Go through the material and copy every line in which "following" appears.
┄┄┄┄┄┄┄┄┄┄
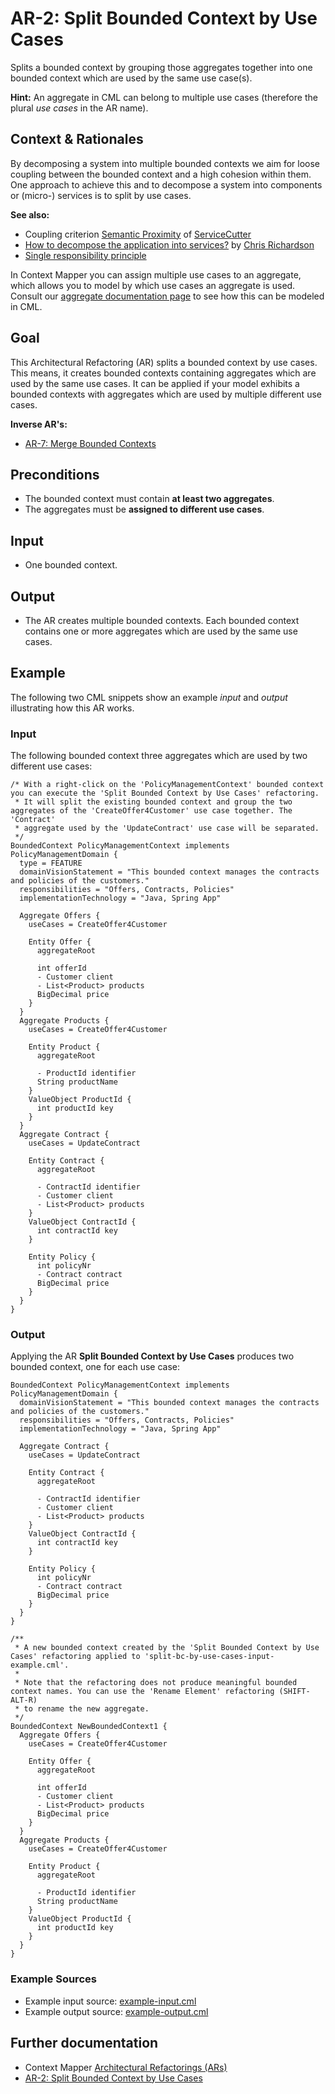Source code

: # AR-2: Split Bounded Context by Use Cases
Splits a bounded context by grouping those aggregates together into one bounded context which are used by the same use case(s).

**Hint:** An aggregate in CML can belong to multiple use cases (therefore the plural _use cases_ in the AR name). 

## Context & Rationales
By decomposing a system into multiple bounded contexts we aim for loose coupling between the bounded context and a high cohesion 
within them. One approach to achieve this and to decompose a system into components or (micro-) services is to split by use cases.

**See also:**
 * Coupling criterion [Semantic Proximity](https://github.com/ServiceCutter/ServiceCutter/wiki/CC-2-Semantic-Proximity) of [ServiceCutter](https://servicecutter.github.io/)
 * [How to decompose the application into services?](https://microservices.io/patterns/microservices.html#how-to-decompose-the-application-into-services) by [Chris Richardson](https://microservices.io/book)
 * [Single responsibility principle](https://en.wikipedia.org/wiki/Single_responsibility_principle)

In Context Mapper you can assign multiple use cases to an aggregate, which allows you to model by which use cases an aggregate
is used. Consult our [aggregate documentation page](https://contextmapper.github.io/docs/aggregate/#aggregate-use-cases) to see
how this can be modeled in CML.

## Goal
This Architectural Refactoring (AR) splits a bounded context by use cases. This means, it creates bounded contexts containing
aggregates which are used by the same use cases. It can be applied if your model exhibits a bounded contexts with aggregates which
are used by multiple different use cases.

**Inverse AR's:**
 * [AR-7: Merge Bounded Contexts](./../AR-7-Merge-Bounded-Contexts)

## Preconditions
 * The bounded context must contain **at least two aggregates**.
 * The aggregates must be **assigned to different use cases**.

## Input
 * One bounded context.
 
## Output
 * The AR creates multiple bounded contexts. Each bounded context contains one or more aggregates which are used by the same 
 use cases.
 
## Example
The following two CML snippets show an example _input_ and _output_ illustrating how this AR works.

### Input
The following bounded context three aggregates which are used by two different use cases:
```
/* With a right-click on the 'PolicyManagementContext' bounded context you can execute the 'Split Bounded Context by Use Cases' refactoring.
 * It will split the existing bounded context and group the two aggregates of the 'CreateOffer4Customer' use case together. The 'Contract'
 * aggregate used by the 'UpdateContract' use case will be separated.
 */
BoundedContext PolicyManagementContext implements PolicyManagementDomain {
  type = FEATURE
  domainVisionStatement = "This bounded context manages the contracts and policies of the customers."
  responsibilities = "Offers, Contracts, Policies"
  implementationTechnology = "Java, Spring App"
  
  Aggregate Offers {
    useCases = CreateOffer4Customer
    
    Entity Offer {
      aggregateRoot
      
      int offerId
      - Customer client
      - List<Product> products
      BigDecimal price
    }
  }
  Aggregate Products {
    useCases = CreateOffer4Customer
    
    Entity Product {
      aggregateRoot
      
      - ProductId identifier
      String productName
    }
    ValueObject ProductId {
      int productId key
    }
  }
  Aggregate Contract {
    useCases = UpdateContract
    
    Entity Contract {
      aggregateRoot
      
      - ContractId identifier
      - Customer client
      - List<Product> products
    }
    ValueObject ContractId {
      int contractId key
    }
    
    Entity Policy {
      int policyNr
      - Contract contract
      BigDecimal price
    }
  }
}
```

### Output
Applying the AR **Split Bounded Context by Use Cases** produces two bounded context, one for each use case:
```
BoundedContext PolicyManagementContext implements PolicyManagementDomain {
  domainVisionStatement = "This bounded context manages the contracts and policies of the customers."
  responsibilities = "Offers, Contracts, Policies"
  implementationTechnology = "Java, Spring App"
  
  Aggregate Contract {
    useCases = UpdateContract
    
    Entity Contract {
      aggregateRoot
      
      - ContractId identifier
      - Customer client
      - List<Product> products
    }
    ValueObject ContractId {
      int contractId key
    }
    
    Entity Policy {
      int policyNr
      - Contract contract
      BigDecimal price
    }
  }
}

/**
 * A new bounded context created by the 'Split Bounded Context by Use Cases' refactoring applied to 'split-bc-by-use-cases-input-example.cml'.
 * 
 * Note that the refactoring does not produce meaningful bounded context names. You can use the 'Rename Element' refactoring (SHIFT-ALT-R) 
 * to rename the new aggregate.
 */
BoundedContext NewBoundedContext1 {
  Aggregate Offers {
    useCases = CreateOffer4Customer
    
    Entity Offer {
      aggregateRoot
      
      int offerId
      - Customer client
      - List<Product> products
      BigDecimal price
    }
  }
  Aggregate Products {
    useCases = CreateOffer4Customer
    
    Entity Product {
      aggregateRoot
      
      - ProductId identifier
      String productName
    }
    ValueObject ProductId {
      int productId key
    }
  }
}
```

### Example Sources
 * Example input source: [example-input.cml](./example-input.cml)
 * Example output source: [example-output.cml](./example-output.cml)
 
## Further documentation
 * Context Mapper [Architectural Refactorings (ARs)](https://contextmapper.github.io/docs/architectural-refactorings/)
 * [AR-2: Split Bounded Context by Use Cases](https://contextmapper.github.io/docs/ar-split-bounded-context-by-use-cases/)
┄┄┄┄┄┄┄┄┄┄
*Exercise response:*
The following two CML snippets show an example _input_ and _output_ illustrating how this AR works.
The following bounded context three aggregates which are used by two different use cases:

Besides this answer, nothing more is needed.